Personal information
- Nickname: Majestic
- Born: 30 May 1993 (age 33)
- Weight: Super-bantamweight; Super-featherweight;

Boxing career
- Stance: Orthodox

Boxing record
- Total fights: 21
- Wins: 20
- Win by KO: 1
- Losses: 1

= Ségolène Lefebvre =

French boxer (born 1993)

Ségolène Lefebvre (born 30 May 1993) is a French professional boxer who held the WBO female super-bantamweight title from November 2021 until April 2024.

==Professional career==
Lefebvre made her professional debut on 24 January 2015, scoring a four-round points decision (PTS) victory against Bojana Libiszewska at the Salle Marie-José Pérec in Fourmies, France.

After compiling a record of 3–0 (0 KOs), she defeated Taoussy L'Hadji via majority decision (MD) to capture the French female super-featherweight title on 22 April 2016 at the Salle Gayant in Douai, France.

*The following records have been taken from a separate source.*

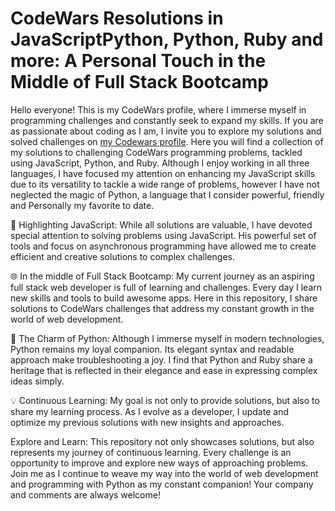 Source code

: # CodeWars Resolutions in JavaScriptPython, Python, Ruby and more: A Personal Touch in the Middle of Full Stack Bootcamp

Hello everyone! This is my CodeWars profile, where I immerse myself in programming challenges and constantly seek to expand my skills. If you are as passionate about coding as I am, I invite you to explore my solutions and solved challenges on [my Codewars profile](https://www.codewars.com/users/yull23). Here you will find a collection of my solutions to challenging CodeWars programming problems, tackled using JavaScript, Python, and Ruby.
Although I enjoy working in all three languages, I have focused my attention on enhancing my JavaScript skills due to its versatility to tackle a wide range of problems, however I have not neglected the magic of Python, a language that I consider powerful, friendly and Personally my favorite to date.

🚀 Highlighting JavaScript: While all solutions are valuable, I have devoted special attention to solving problems using JavaScript. His powerful set of tools and focus on asynchronous programming have allowed me to create efficient and creative solutions to complex challenges.

🌐 In the middle of Full Stack Bootcamp: My current journey as an aspiring full stack web developer is full of learning and challenges. Every day I learn new skills and tools to build awesome apps. Here in this repository, I share solutions to CodeWars challenges that address my constant growth in the world of web development.

🐍 The Charm of Python: Although I immerse myself in modern technologies, Python remains my loyal companion. Its elegant syntax and readable approach make troubleshooting a joy. I find that Python and Ruby share a heritage that is reflected in their elegance and ease in expressing complex ideas simply.

💡 Continuous Learning: My goal is not only to provide solutions, but also to share my learning process. As I evolve as a developer, I update and optimize my previous solutions with new insights and approaches.

Explore and Learn: This repository not only showcases solutions, but also represents my journey of continuous learning. Every challenge is an opportunity to improve and explore new ways of approaching problems. Join me as I continue to weave my way into the world of web development and programming with Python as my constant companion! Your company and comments are always welcome!
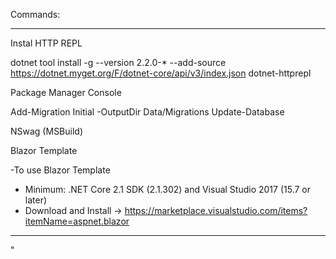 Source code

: Commands:

-----------------------------------------------------------------------------------------------------

Instal HTTP REPL

dotnet tool install -g --version 2.2.0-* --add-source https://dotnet.myget.org/F/dotnet-core/api/v3/index.json dotnet-httprepl

Package Manager Console

Add-Migration Initial -OutputDir Data/Migrations
Update-Database

NSwag (MSBuild)

<Target Name="NSwag" BeforeTargets="Build">
   <Exec Command="$(NSwagExe) swagger2tsclient /input:cars-swagger.json /namespace:$(RootNamespace) /InjectHttpClient:true /UseBaseUrl:true /output:CarsClient.cs" />
</Target>

Blazor Template

-To use Blazor Template
   - Minimum: .NET Core 2.1 SDK (2.1.302) and Visual Studio 2017 (15.7 or later)
   - Download and Install -> https://marketplace.visualstudio.com/items?itemName=aspnet.blazor

-----------------------------------------------------------------------------------------------------


><Target Name="NSwag" BeforeTargets="Build">
   <Exec Command="$(NSwagExe) swagger2tsclient /input:cars-swagger.json /namespace:$(RootNamespace) /InjectHttpClient:true /UseBaseUrl:true /output:CarsClient.cs" />
</Target>"
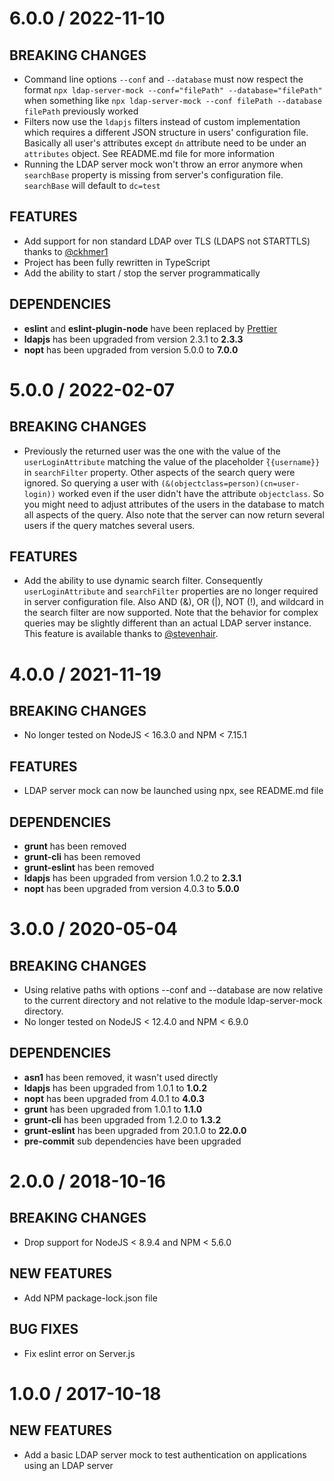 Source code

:# 6.0.0 / 2022-11-10

## BREAKING CHANGES

- Command line options `--conf` and `--database` must now respect the format `npx ldap-server-mock --conf="filePath" --database="filePath"` when something like `npx ldap-server-mock --conf filePath --database filePath` previously worked
- Filters now use the `ldapjs` filters instead of custom implementation which requires a different JSON structure in users' configuration file. Basically all user's attributes except `dn` attribute need to be under an `attributes` object. See README.md file for more information
- Running the LDAP server mock won't throw an error anymore when `searchBase` property is missing from server's configuration file. `searchBase` will default to `dc=test`

## FEATURES

- Add support for non standard LDAP over TLS (LDAPS not STARTTLS) thanks to [@ckhmer1](https://github.com/ckhmer1)
- Project has been fully rewritten in TypeScript
- Add the ability to start / stop the server programmatically

## DEPENDENCIES

- **eslint** and **eslint-plugin-node** have been replaced by [Prettier](https://prettier.io/)
- **ldapjs** has been upgraded from version 2.3.1 to **2.3.3**
- **nopt** has been upgraded from version 5.0.0 to **7.0.0**

# 5.0.0 / 2022-02-07

## BREAKING CHANGES

- Previously the returned user was the one with the value of the `userLoginAttribute` matching the value of the placeholder ̀`{{username}}` in `searchFilter` property. Other aspects of the search query were ignored. So querying a user with `(&(objectclass=person)(cn=user-login))` worked even if the user didn't have the attribute `objectclass`. So you might need to adjust attributes of the users in the database to match all aspects of the query. Also note that the server can now return several users if the query matches several users.

## FEATURES

- Add the ability to use dynamic search filter. Consequently `userLoginAttribute` and `searchFilter` properties are no longer required in server configuration file. Also AND (&), OR (|), NOT (!), and wildcard in the search filter are now supported. Note that the behavior for complex queries may be slightly different than an actual LDAP server instance. This feature is available thanks to [@stevenhair](https://github.com/stevenhair).

# 4.0.0 / 2021-11-19

## BREAKING CHANGES

- No longer tested on NodeJS &lt; 16.3.0 and NPM &lt; 7.15.1

## FEATURES

- LDAP server mock can now be launched using npx, see README.md file

## DEPENDENCIES

- **grunt** has been removed
- **grunt-cli** has been removed
- **grunt-eslint** has been removed
- **ldapjs** has been upgraded from version 1.0.2 to **2.3.1**
- **nopt** has been upgraded from version 4.0.3 to **5.0.0**

# 3.0.0 / 2020-05-04

## BREAKING CHANGES

- Using relative paths with options --conf and --database are now relative to the current directory and not relative to the module ldap-server-mock directory.
- No longer tested on NodeJS &lt; 12.4.0 and NPM &lt; 6.9.0

## DEPENDENCIES

- **asn1** has been removed, it wasn't used directly
- **ldapjs** has been upgraded from 1.0.1 to **1.0.2**
- **nopt** has been upgraded from 4.0.1 to **4.0.3**
- **grunt** has been upgraded from 1.0.1 to **1.1.0**
- **grunt-cli** has been upgraded from 1.2.0 to **1.3.2**
- **grunt-eslint** has been upgraded from 20.1.0 to **22.0.0**
- **pre-commit** sub dependencies have been upgraded

# 2.0.0 / 2018-10-16

## BREAKING CHANGES

- Drop support for NodeJS < 8.9.4 and NPM < 5.6.0

## NEW FEATURES

- Add NPM package-lock.json file

## BUG FIXES

- Fix eslint error on Server.js

# 1.0.0 / 2017-10-18

## NEW FEATURES

- Add a basic LDAP server mock to test authentication on applications using an LDAP server
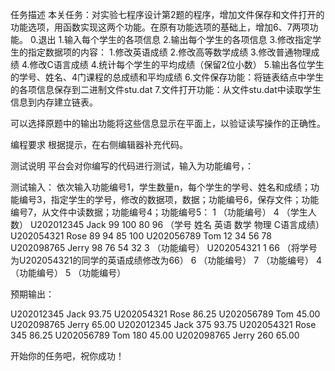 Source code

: 任务描述
本关任务：对实验七程序设计第2题的程序，增加文件保存和文件打开的功能选项，用函数实现这两个功能。在原有功能选项的基础上，增加6、7两项功能。
0.退出
1.输入每个学生的各项信息
2.输出每个学生的各项信息
3.修改指定学生的指定数据项的内容：
    1.修改英语成绩
    2.修改高等数学成绩
    3.修改普通物理成绩
    4.修改C语言成绩
4.统计每个学生的平均成绩（保留2位小数）
5.输出各位学生的学号、姓名、4门课程的总成绩和平均成绩
6.文件保存功能：将链表结点中学生的各项信息保存到二进制文件stu.dat
7.文件打开功能：从文件stu.dat中读取学生信息到内存建立链表。

可以选择原题中的输出功能将这些信息显示在平面上，以验证读写操作的正确性。

编程要求
根据提示，在右侧编辑器补充代码。

测试说明
平台会对你编写的代码进行测试，输入为功能编号，：

测试输入：
依次输入功能编号1，学生数量n，每个学生的学号、姓名和成绩；功能编号3，指定学生的学号，修改的数据项，数据；功能编号6，保存文件；功能编号7，从文件中读数据；功能编号4；功能编号5：
1    （功能编号）
4    （学生人数）
U202012345 Jack 99 100 80 96    （学号 姓名 英语 数学 物理 C语言成绩）
U202054321 Rose 89 94 85 100
U202056789 Tom 12 34 56 78
U202098765 Jerry 98 76 54 32
3    （功能编号）
U202054321 1 66    （将学号为U202054321的同学的英语成绩修改为66）
6    （功能编号）
7    （功能编号）
4    （功能编号）
5    （功能编号）

预期输出：

U202012345 Jack 93.75
U202054321 Rose 86.25
U202056789 Tom 45.00
U202098765 Jerry 65.00
U202012345 Jack 375 93.75
U202054321 Rose 345 86.25
U202056789 Tom 180 45.00
U202098765 Jerry 260 65.00

开始你的任务吧，祝你成功！ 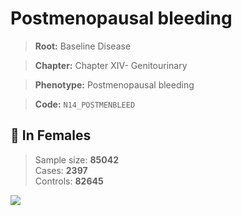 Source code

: # Postmenopausal bleeding

> **Root:** Baseline Disease  

> **Chapter:** Chapter XIV- Genitourinary  

> **Phenotype:** Postmenopausal bleeding  

> **Code:** `N14_POSTMENBLEED`

## 👩 In Females  
> Sample size: **85042**  
> Cases: **2397**  
> Controls: **82645**
<img src="/Disease/Figures/ALL/Incidence/N14_POSTMENBLEED.png"/>
<CsvTable src="/Disease/Data/ALL/Incidence/COX_N14_POSTMENBLEED.csv" label="🔍 View full results" />
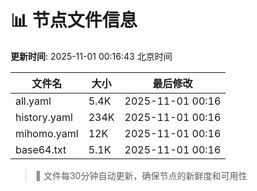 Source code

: # 📊 节点文件信息

**更新时间**: 2025-11-01 00:16:43 北京时间

| 文件名 | 大小 | 最后修改 |
|--------|------|----------|
| all.yaml | 5.4K | 2025-11-01 00:16 |
| history.yaml | 234K | 2025-11-01 00:16 |
| mihomo.yaml | 12K | 2025-11-01 00:16 |
| base64.txt | 5.1K | 2025-11-01 00:16 |

> 🔄 文件每30分钟自动更新，确保节点的新鲜度和可用性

Two fights later she defeated Gabriella Mezei via unanimous decision (UD) on 4 November 2016 in Douai, capturing the vacant WBF International female super-bantamweight title. One judge scored the bout 98–92 while the other two scored it 97–93.

In her next fight she challenged for her first world championship, facing Simone Da Silva Duarte for the vacant WBF female super-bantamweight title on 10 March 2017 at the Salle Gayant. After Lefebvre landed a flurry of punches in the ninth round–and with Duarte no longer defending herself–the referee called a halt to the contest, awarding Lefebvre a ninth-round technical knockout (TKO) victory.

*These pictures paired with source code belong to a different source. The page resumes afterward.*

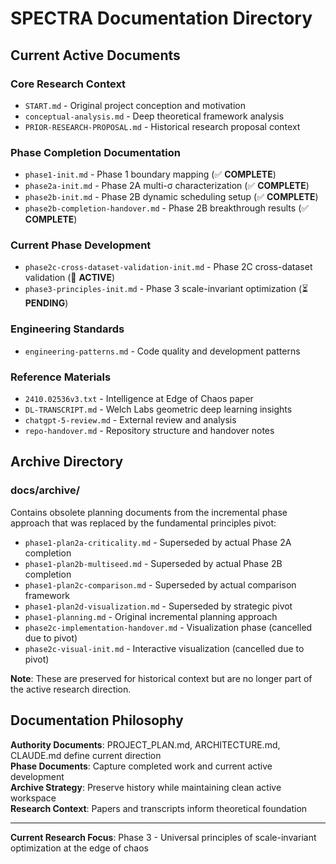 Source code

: # SPECTRA Documentation Directory

## Current Active Documents

### **Core Research Context**
- `START.md` - Original project conception and motivation
- `conceptual-analysis.md` - Deep theoretical framework analysis  
- `PRIOR-RESEARCH-PROPOSAL.md` - Historical research proposal context

### **Phase Completion Documentation**
- `phase1-init.md` - Phase 1 boundary mapping (✅ **COMPLETE**)
- `phase2a-init.md` - Phase 2A multi-σ characterization (✅ **COMPLETE**)
- `phase2b-init.md` - Phase 2B dynamic scheduling setup (✅ **COMPLETE**)
- `phase2b-completion-handover.md` - Phase 2B breakthrough results (✅ **COMPLETE**)

### **Current Phase Development**  
- `phase2c-cross-dataset-validation-init.md` - Phase 2C cross-dataset validation (🔄 **ACTIVE**)
- `phase3-principles-init.md` - Phase 3 scale-invariant optimization (⏳ **PENDING**)

### **Engineering Standards**
- `engineering-patterns.md` - Code quality and development patterns

### **Reference Materials**
- `2410.02536v3.txt` - Intelligence at Edge of Chaos paper
- `DL-TRANSCRIPT.md` - Welch Labs geometric deep learning insights
- `chatgpt-5-review.md` - External review and analysis
- `repo-handover.md` - Repository structure and handover notes

## Archive Directory

### **docs/archive/**
Contains obsolete planning documents from the incremental phase approach that was replaced by the fundamental principles pivot:

- `phase1-plan2a-criticality.md` - Superseded by actual Phase 2A completion
- `phase1-plan2b-multiseed.md` - Superseded by actual Phase 2B completion  
- `phase1-plan2c-comparison.md` - Superseded by actual comparison framework
- `phase1-plan2d-visualization.md` - Superseded by strategic pivot
- `phase1-planning.md` - Original incremental planning approach
- `phase2c-implementation-handover.md` - Visualization phase (cancelled due to pivot)
- `phase2c-visual-init.md` - Interactive visualization (cancelled due to pivot)

**Note**: These are preserved for historical context but are no longer part of the active research direction.

## Documentation Philosophy

**Authority Documents**: PROJECT_PLAN.md, ARCHITECTURE.md, CLAUDE.md define current direction  
**Phase Documents**: Capture completed work and current active development  
**Archive Strategy**: Preserve history while maintaining clean active workspace  
**Research Context**: Papers and transcripts inform theoretical foundation

---

**Current Research Focus**: Phase 3 - Universal principles of scale-invariant optimization at the edge of chaos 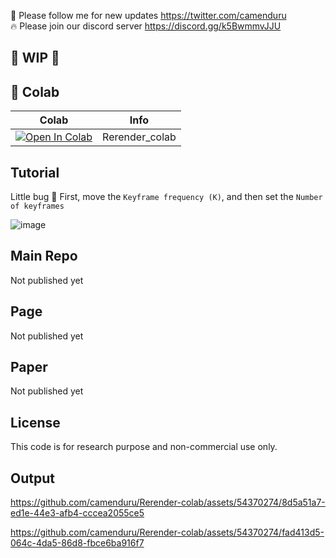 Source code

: 🐣 Please follow me for new updates https://twitter.com/camenduru <br />
🔥 Please join our discord server https://discord.gg/k5BwmmvJJU

## 🚦 WIP 🚦

## 🦒 Colab

| Colab | Info
| --- | --- |
[![Open In Colab](https://colab.research.google.com/assets/colab-badge.svg)](https://colab.research.google.com/github/camenduru/Rerender-colab/blob/main/Rerender_colab.ipynb) | Rerender_colab

## Tutorial
Little bug 🐜 First, move the `Keyframe frequency (K)`, and then set the `Number of keyframes`

![image](https://github.com/camenduru/Rerender-colab/assets/54370274/7db8af5c-0697-49ce-8ef7-0f4c8d4f0a5d)

## Main Repo
Not published yet

## Page
Not published yet

## Paper
Not published yet

## License
This code is for research purpose and non-commercial use only.

## Output
https://github.com/camenduru/Rerender-colab/assets/54370274/8d5a51a7-ed1e-44e3-afb4-cccea2055ce5

https://github.com/camenduru/Rerender-colab/assets/54370274/fad413d5-064c-4da5-86d8-fbce6ba916f7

She made three successful defences of her title before facing Laura Griffa on 12 April 2019 at the Salle Gayant. With the vacant IBO female super-bantamweight title also on the line, Lefebvre emerged victorious via UD.

Following a successful defence of her WBF title against Ana Maria Lozano in October 2019, Lefebvre defeated Jasmina Nad via UD on 28 May 2021 at the Salle Gayant, capturing the vacant WBC Silver female super-bantamweight title. The judges' scorecards read 100–90, 99–91 and 98–92.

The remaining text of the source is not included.